* **What you are asked to do**
Repeat every record exactly, omitting the pictures.

[Document images with source code]
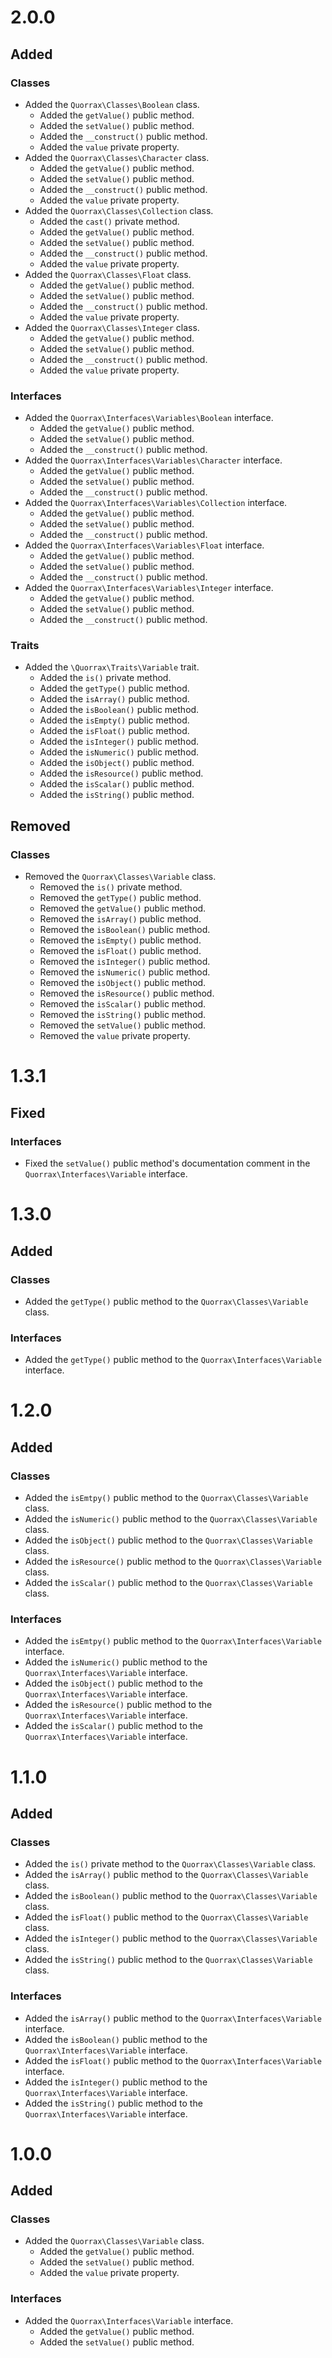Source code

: # 2.0.0 #

## Added ##

### Classes ###

+ Added the `Quorrax\Classes\Boolean` class.
    + Added the `getValue()` public method.
    + Added the `setValue()` public method.
    + Added the `__construct()` public method.
    + Added the `value` private property.
+ Added the `Quorrax\Classes\Character` class.
    + Added the `getValue()` public method.
    + Added the `setValue()` public method.
    + Added the `__construct()` public method.
    + Added the `value` private property.
+ Added the `Quorrax\Classes\Collection` class.
    + Added the `cast()` private method.
    + Added the `getValue()` public method.
    + Added the `setValue()` public method.
    + Added the `__construct()` public method.
    + Added the `value` private property.
+ Added the `Quorrax\Classes\Float` class.
    + Added the `getValue()` public method.
    + Added the `setValue()` public method.
    + Added the `__construct()` public method.
    + Added the `value` private property.
+ Added the `Quorrax\Classes\Integer` class.
    + Added the `getValue()` public method.
    + Added the `setValue()` public method.
    + Added the `__construct()` public method.
    + Added the `value` private property.

### Interfaces ###

+ Added the `Quorrax\Interfaces\Variables\Boolean` interface.
    + Added the `getValue()` public method.
    + Added the `setValue()` public method.
    + Added the `__construct()` public method.
+ Added the `Quorrax\Interfaces\Variables\Character` interface.
    + Added the `getValue()` public method.
    + Added the `setValue()` public method.
    + Added the `__construct()` public method.
+ Added the `Quorrax\Interfaces\Variables\Collection` interface.
    + Added the `getValue()` public method.
    + Added the `setValue()` public method.
    + Added the `__construct()` public method.
+ Added the `Quorrax\Interfaces\Variables\Float` interface.
    + Added the `getValue()` public method.
    + Added the `setValue()` public method.
    + Added the `__construct()` public method.
+ Added the `Quorrax\Interfaces\Variables\Integer` interface.
    + Added the `getValue()` public method.
    + Added the `setValue()` public method.
    + Added the `__construct()` public method.

### Traits ###

+ Added the `\Quorrax\Traits\Variable` trait.
    + Added the `is()` private method.
    + Added the `getType()` public method.
    + Added the `isArray()` public method.
    + Added the `isBoolean()` public method.
    + Added the `isEmpty()` public method.
    + Added the `isFloat()` public method.
    + Added the `isInteger()` public method.
    + Added the `isNumeric()` public method.
    + Added the `isObject()` public method.
    + Added the `isResource()` public method.
    + Added the `isScalar()` public method.
    + Added the `isString()` public method.

## Removed ##

### Classes ###

+ Removed the `Quorrax\Classes\Variable` class.
    + Removed the `is()` private method.
    + Removed the `getType()` public method.
    + Removed the `getValue()` public method.
    + Removed the `isArray()` public method.
    + Removed the `isBoolean()` public method.
    + Removed the `isEmpty()` public method.
    + Removed the `isFloat()` public method.
    + Removed the `isInteger()` public method.
    + Removed the `isNumeric()` public method.
    + Removed the `isObject()` public method.
    + Removed the `isResource()` public method.
    + Removed the `isScalar()` public method.
    + Removed the `isString()` public method.
    + Removed the `setValue()` public method.
    + Removed the `value` private property.

# 1.3.1 #

## Fixed ##

### Interfaces ###

+ Fixed the `setValue()` public method's documentation comment in the `Quorrax\Interfaces\Variable` interface.

# 1.3.0 #

## Added ##

### Classes ###
+ Added the `getType()` public method to the `Quorrax\Classes\Variable` class.

### Interfaces ###
+ Added the `getType()` public method to the `Quorrax\Interfaces\Variable` interface.

# 1.2.0 #

## Added ##

### Classes ###
+ Added the `isEmtpy()` public method to the `Quorrax\Classes\Variable` class.
+ Added the `isNumeric()` public method to the `Quorrax\Classes\Variable` class.
+ Added the `isObject()` public method to the `Quorrax\Classes\Variable` class.
+ Added the `isResource()` public method to the `Quorrax\Classes\Variable` class.
+ Added the `isScalar()` public method to the `Quorrax\Classes\Variable` class.

### Interfaces ###
+ Added the `isEmtpy()` public method to the `Quorrax\Interfaces\Variable` interface.
+ Added the `isNumeric()` public method to the `Quorrax\Interfaces\Variable` interface.
+ Added the `isObject()` public method to the `Quorrax\Interfaces\Variable` interface.
+ Added the `isResource()` public method to the `Quorrax\Interfaces\Variable` interface.
+ Added the `isScalar()` public method to the `Quorrax\Interfaces\Variable` interface.

# 1.1.0 #

## Added ##

### Classes ###

+ Added the `is()` private method to the `Quorrax\Classes\Variable` class.
+ Added the `isArray()` public method to the `Quorrax\Classes\Variable` class.
+ Added the `isBoolean()` public method to the `Quorrax\Classes\Variable` class.
+ Added the `isFloat()` public method to the `Quorrax\Classes\Variable` class.
+ Added the `isInteger()` public method to the `Quorrax\Classes\Variable` class.
+ Added the `isString()` public method to the `Quorrax\Classes\Variable` class.

### Interfaces ###

+ Added the `isArray()` public method to the `Quorrax\Interfaces\Variable` interface.
+ Added the `isBoolean()` public method to the `Quorrax\Interfaces\Variable` interface.
+ Added the `isFloat()` public method to the `Quorrax\Interfaces\Variable` interface.
+ Added the `isInteger()` public method to the `Quorrax\Interfaces\Variable` interface.
+ Added the `isString()` public method to the `Quorrax\Interfaces\Variable` interface.

# 1.0.0 #

## Added ##

### Classes ###

+ Added the `Quorrax\Classes\Variable` class.
    + Added the `getValue()` public method.
    + Added the `setValue()` public method.
    + Added the `value` private property.

### Interfaces ###

+ Added the `Quorrax\Interfaces\Variable` interface.
    + Added the `getValue()` public method.
    + Added the `setValue()` public method.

* **Answer section**
Source code

: # 2.0.0 #

## Added ##

### Classes ###

+ Added the `Quorrax\Classes\Boolean` class.
    + Added the `getValue()` public method.
    + Added the `setValue()` public method.
    + Added the `__construct()` public method.
    + Added the `value` private property.
+ Added the `Quorrax\Classes\Character` class.
    + Added the `getValue()` public method.
    + Added the `setValue()` public method.
    + Added the `__construct()` public method.
    + Added the `value` private property.
+ Added the `Quorrax\Classes\Collection` class.
    + Added the `cast()` private method.
    + Added the `getValue()` public method.
    + Added the `setValue()` public method.
    + Added the `__construct()` public method.
    + Added the `value` private property.
+ Added the `Quorrax\Classes\Float` class.
    + Added the `getValue()` public method.
    + Added the `setValue()` public method.
    + Added the `__construct()` public method.
    + Added the `value` private property.
+ Added the `Quorrax\Classes\Integer` class.
    + Added the `getValue()` public method.
    + Added the `setValue()` public method.
    + Added the `__construct()` public method.
    + Added the `value` private property.

### Interfaces ###

+ Added the `Quorrax\Interfaces\Variables\Boolean` interface.
    + Added the `getValue()` public method.
    + Added the `setValue()` public method.
    + Added the `__construct()` public method.
+ Added the `Quorrax\Interfaces\Variables\Character` interface.
    + Added the `getValue()` public method.
    + Added the `setValue()` public method.
    + Added the `__construct()` public method.
+ Added the `Quorrax\Interfaces\Variables\Collection` interface.
    + Added the `getValue()` public method.
    + Added the `setValue()` public method.
    + Added the `__construct()` public method.
+ Added the `Quorrax\Interfaces\Variables\Float` interface.
    + Added the `getValue()` public method.
    + Added the `setValue()` public method.
    + Added the `__construct()` public method.
+ Added the `Quorrax\Interfaces\Variables\Integer` interface.
    + Added the `getValue()` public method.
    + Added the `setValue()` public method.
    + Added the `__construct()` public method.

### Traits ###

+ Added the `\Quorrax\Traits\Variable` trait.
    + Added the `is()` private method.
    + Added the `getType()` public method.
    + Added the `isArray()` public method.
    + Added the `isBoolean()` public method.
    + Added the `isEmpty()` public method.
    + Added the `isFloat()` public method.
    + Added the `isInteger()` public method.
    + Added the `isNumeric()` public method.
    + Added the `isObject()` public method.
    + Added the `isResource()` public method.
    + Added the `isScalar()` public method.
    + Added the `isString()` public method.

## Removed ##

### Classes ###

+ Removed the `Quorrax\Classes\Variable` class.
    + Removed the `is()` private method.
    + Removed the `getType()` public method.
    + Removed the `getValue()` public method.
    + Removed the `isArray()` public method.
    + Removed the `isBoolean()` public method.
    + Removed the `isEmpty()` public method.
    + Removed the `isFloat()` public method.
    + Removed the `isInteger()` public method.
    + Removed the `isNumeric()` public method.
    + Removed the `isObject()` public method.
    + Removed the `isResource()` public method.
    + Removed the `isScalar()` public method.
    + Removed the `isString()` public method.
    + Removed the `setValue()` public method.
    + Removed the `value` private property.

# 1.3.1 #

## Fixed ##

### Interfaces ###

+ Fixed the `setValue()` public method's documentation comment in the `Quorrax\Interfaces\Variable` interface.

# 1.3.0 #

## Added ##

### Classes ###
+ Added the `getType()` public method to the `Quorrax\Classes\Variable` class.

### Interfaces ###
+ Added the `getType()` public method to the `Quorrax\Interfaces\Variable` interface.

# 1.2.0 #

## Added ##

### Classes ###
+ Added the `isEmtpy()` public method to the `Quorrax\Classes\Variable` class.
+ Added the `isNumeric()` public method to the `Quorrax\Classes\Variable` class.
+ Added the `isObject()` public method to the `Quorrax\Classes\Variable` class.
+ Added the `isResource()` public method to the `Quorrax\Classes\Variable` class.
+ Added the `isScalar()` public method to the `Quorrax\Classes\Variable` class.

### Interfaces ###
+ Added the `isEmtpy()` public method to the `Quorrax\Interfaces\Variable` interface.
+ Added the `isNumeric()` public method to the `Quorrax\Interfaces\Variable` interface.
+ Added the `isObject()` public method to the `Quorrax\Interfaces\Variable` interface.
+ Added the `isResource()` public method to the `Quorrax\Interfaces\Variable` interface.
+ Added the `isScalar()` public method to the `Quorrax\Interfaces\Variable` interface.

# 1.1.0 #

## Added ##

### Classes ###

+ Added the `is()` private method to the `Quorrax\Classes\Variable` class.
+ Added the `isArray()` public method to the `Quorrax\Classes\Variable` class.
+ Added the `isBoolean()` public method to the `Quorrax\Classes\Variable` class.
+ Added the `isFloat()` public method to the `Quorrax\Classes\Variable` class.
+ Added the `isInteger()` public method to the `Quorrax\Classes\Variable` class.
+ Added the `isString()` public method to the `Quorrax\Classes\Variable` class.

### Interfaces ###

+ Added the `isArray()` public method to the `Quorrax\Interfaces\Variable` interface.
+ Added the `isBoolean()` public method to the `Quorrax\Interfaces\Variable` interface.
+ Added the `isFloat()` public method to the `Quorrax\Interfaces\Variable` interface.
+ Added the `isInteger()` public method to the `Quorrax\Interfaces\Variable` interface.
+ Added the `isString()` public method to the `Quorrax\Interfaces\Variable` interface.

# 1.0.0 #

## Added ##

### Classes ###

+ Added the `Quorrax\Classes\Variable` class.
    + Added the `getValue()` public method.
    + Added the `setValue()` public method.
    + Added the `value` private property.

### Interfaces ###

+ Added the `Quorrax\Interfaces\Variable` interface.
    + Added the `getValue()` public method.
    + Added the `setValue()` public method.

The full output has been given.